[[ Records supplied, beginning ]]

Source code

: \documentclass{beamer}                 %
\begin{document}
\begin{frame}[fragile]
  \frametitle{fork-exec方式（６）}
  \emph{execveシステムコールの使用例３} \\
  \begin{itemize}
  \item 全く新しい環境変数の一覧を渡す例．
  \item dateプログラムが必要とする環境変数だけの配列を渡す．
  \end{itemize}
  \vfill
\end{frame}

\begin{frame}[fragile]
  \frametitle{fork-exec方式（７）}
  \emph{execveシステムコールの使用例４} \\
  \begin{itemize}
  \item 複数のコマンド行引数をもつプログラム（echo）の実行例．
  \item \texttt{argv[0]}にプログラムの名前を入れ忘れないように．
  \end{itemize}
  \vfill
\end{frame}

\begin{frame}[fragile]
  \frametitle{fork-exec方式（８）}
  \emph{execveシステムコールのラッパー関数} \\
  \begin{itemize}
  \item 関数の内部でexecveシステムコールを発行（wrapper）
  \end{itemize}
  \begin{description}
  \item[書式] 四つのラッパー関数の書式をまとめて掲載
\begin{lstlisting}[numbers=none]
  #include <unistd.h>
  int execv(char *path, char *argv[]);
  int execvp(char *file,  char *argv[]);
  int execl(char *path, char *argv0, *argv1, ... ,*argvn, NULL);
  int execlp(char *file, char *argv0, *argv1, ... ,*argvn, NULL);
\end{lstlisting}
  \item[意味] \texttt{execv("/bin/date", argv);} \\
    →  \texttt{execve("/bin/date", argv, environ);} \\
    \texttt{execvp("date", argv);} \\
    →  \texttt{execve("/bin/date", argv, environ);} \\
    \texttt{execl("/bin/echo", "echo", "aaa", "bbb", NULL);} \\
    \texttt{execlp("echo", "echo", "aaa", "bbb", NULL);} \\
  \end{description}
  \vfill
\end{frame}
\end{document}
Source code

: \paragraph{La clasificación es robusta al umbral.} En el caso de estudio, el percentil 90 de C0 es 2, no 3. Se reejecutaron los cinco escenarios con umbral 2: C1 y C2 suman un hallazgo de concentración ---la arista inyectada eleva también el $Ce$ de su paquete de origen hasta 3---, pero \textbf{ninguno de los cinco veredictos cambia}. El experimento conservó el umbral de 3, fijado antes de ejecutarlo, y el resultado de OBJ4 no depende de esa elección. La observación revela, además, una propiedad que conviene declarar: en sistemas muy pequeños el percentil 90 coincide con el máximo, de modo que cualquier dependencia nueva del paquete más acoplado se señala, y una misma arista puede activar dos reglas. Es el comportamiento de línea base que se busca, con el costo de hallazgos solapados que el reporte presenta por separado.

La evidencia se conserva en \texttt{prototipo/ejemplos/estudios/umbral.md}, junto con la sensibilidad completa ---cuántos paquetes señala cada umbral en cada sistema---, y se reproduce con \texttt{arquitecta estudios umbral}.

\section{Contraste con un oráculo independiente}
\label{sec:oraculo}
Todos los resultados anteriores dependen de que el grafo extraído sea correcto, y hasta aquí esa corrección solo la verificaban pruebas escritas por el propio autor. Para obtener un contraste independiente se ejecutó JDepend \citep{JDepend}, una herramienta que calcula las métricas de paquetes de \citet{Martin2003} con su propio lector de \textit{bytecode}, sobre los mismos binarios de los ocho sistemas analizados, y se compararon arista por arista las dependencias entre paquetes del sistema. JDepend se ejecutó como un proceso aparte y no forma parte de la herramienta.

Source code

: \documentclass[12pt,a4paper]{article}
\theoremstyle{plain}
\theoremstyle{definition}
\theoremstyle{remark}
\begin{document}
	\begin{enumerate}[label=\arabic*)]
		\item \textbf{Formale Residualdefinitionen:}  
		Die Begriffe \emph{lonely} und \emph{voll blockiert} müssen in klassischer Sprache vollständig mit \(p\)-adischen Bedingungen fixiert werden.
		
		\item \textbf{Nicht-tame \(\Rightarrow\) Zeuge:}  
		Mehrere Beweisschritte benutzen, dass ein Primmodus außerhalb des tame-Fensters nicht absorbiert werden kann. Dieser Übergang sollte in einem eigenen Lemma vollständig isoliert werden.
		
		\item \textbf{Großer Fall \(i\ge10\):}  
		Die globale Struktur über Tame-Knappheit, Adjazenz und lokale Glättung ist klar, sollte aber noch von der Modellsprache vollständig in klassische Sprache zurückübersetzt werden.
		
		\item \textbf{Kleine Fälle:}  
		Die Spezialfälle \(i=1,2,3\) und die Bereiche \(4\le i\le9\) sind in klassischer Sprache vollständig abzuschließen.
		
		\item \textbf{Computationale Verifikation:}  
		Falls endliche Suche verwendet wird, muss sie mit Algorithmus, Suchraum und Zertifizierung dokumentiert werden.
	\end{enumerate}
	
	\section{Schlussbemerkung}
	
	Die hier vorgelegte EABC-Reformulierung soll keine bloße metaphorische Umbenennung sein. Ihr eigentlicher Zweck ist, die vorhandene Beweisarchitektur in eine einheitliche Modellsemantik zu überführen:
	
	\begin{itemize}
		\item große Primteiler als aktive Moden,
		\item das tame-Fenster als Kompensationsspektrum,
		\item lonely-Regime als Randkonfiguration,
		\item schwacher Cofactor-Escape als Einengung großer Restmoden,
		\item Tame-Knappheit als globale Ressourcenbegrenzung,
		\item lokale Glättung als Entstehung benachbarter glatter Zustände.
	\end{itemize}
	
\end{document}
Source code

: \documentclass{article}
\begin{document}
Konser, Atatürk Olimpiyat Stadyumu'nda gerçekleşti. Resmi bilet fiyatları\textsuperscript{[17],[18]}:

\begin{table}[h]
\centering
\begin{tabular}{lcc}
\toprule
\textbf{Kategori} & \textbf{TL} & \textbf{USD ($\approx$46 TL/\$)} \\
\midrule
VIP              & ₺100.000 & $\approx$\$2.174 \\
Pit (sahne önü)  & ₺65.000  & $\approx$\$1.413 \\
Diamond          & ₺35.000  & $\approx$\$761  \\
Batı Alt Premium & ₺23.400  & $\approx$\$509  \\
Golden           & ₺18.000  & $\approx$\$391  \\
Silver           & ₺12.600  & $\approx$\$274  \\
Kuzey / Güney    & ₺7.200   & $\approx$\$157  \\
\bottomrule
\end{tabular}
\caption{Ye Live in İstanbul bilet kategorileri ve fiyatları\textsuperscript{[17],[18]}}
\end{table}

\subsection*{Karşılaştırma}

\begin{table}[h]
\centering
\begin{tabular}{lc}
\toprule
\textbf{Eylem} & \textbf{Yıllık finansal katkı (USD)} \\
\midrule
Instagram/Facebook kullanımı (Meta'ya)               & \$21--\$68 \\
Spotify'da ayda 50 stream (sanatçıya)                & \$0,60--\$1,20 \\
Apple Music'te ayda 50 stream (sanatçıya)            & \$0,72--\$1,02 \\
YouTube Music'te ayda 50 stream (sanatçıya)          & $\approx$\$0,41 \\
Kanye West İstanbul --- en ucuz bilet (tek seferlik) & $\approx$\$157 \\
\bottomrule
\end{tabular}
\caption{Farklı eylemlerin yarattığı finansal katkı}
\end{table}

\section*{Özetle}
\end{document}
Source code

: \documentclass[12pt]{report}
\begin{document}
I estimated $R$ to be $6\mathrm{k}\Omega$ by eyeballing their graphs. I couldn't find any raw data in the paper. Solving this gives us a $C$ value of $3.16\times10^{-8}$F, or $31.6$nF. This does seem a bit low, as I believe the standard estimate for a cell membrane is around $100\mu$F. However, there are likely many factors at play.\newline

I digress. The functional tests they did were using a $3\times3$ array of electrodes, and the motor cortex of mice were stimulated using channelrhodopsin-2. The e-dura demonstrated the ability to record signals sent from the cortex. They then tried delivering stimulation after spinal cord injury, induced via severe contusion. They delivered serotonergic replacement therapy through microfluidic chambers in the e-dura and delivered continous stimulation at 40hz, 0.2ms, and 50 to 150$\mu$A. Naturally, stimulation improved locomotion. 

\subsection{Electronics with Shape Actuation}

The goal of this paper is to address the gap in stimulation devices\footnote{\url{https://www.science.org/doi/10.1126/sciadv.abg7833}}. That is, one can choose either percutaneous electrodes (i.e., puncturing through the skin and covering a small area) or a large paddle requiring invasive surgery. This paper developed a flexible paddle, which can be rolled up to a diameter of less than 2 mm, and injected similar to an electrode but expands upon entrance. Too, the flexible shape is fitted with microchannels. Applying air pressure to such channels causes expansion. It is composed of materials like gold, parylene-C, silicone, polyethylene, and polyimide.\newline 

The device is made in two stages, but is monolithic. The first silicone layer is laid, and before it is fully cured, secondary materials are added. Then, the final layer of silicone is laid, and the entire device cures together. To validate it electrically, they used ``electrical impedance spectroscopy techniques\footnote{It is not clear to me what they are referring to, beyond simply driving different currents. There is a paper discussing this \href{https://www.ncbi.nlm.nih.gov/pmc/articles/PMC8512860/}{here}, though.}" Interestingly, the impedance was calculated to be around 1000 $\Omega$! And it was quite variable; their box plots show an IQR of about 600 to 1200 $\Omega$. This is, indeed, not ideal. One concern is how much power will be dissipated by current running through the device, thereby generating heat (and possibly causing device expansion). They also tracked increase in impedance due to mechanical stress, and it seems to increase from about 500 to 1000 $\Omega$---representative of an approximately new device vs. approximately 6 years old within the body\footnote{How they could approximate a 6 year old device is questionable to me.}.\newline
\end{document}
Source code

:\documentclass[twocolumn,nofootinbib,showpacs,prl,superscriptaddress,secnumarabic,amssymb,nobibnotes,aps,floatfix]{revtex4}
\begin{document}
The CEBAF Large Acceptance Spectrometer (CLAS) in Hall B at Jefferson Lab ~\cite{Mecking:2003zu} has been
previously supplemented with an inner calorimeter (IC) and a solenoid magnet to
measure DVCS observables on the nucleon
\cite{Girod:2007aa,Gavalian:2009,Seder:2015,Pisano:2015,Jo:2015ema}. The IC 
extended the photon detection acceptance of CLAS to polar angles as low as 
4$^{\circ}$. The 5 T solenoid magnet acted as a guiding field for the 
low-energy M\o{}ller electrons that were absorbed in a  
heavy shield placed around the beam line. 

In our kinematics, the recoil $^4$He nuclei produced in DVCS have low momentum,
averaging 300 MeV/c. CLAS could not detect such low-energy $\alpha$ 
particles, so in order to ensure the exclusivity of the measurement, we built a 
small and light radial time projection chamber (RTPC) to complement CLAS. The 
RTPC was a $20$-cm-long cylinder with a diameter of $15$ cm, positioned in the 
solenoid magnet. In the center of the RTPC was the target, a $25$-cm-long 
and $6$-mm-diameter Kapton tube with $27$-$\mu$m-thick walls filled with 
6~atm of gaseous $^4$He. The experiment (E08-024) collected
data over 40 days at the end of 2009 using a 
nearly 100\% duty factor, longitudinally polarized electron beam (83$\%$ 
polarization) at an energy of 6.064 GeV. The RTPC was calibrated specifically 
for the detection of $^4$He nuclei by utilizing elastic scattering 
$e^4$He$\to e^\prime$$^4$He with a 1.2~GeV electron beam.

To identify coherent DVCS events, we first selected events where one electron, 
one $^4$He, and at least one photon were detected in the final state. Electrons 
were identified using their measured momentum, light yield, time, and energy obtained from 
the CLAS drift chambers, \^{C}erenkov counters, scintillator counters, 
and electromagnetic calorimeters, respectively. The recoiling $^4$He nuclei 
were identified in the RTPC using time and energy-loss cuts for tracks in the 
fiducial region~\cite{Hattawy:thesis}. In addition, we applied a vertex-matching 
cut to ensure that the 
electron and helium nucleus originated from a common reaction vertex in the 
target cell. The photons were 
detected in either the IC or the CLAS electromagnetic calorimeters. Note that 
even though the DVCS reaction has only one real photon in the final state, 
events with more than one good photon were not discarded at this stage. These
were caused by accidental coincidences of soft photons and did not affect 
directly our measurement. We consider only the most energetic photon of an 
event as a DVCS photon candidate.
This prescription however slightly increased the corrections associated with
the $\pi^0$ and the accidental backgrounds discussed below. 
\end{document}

[[ Records supplied, end ]]

■ **Work order**:
What lines in the material above hold the string "fork"? List them.

■ **Response**:
  \frametitle{fork-exec方式（６）}
  \frametitle{fork-exec方式（７）}
  \frametitle{fork-exec方式（８）}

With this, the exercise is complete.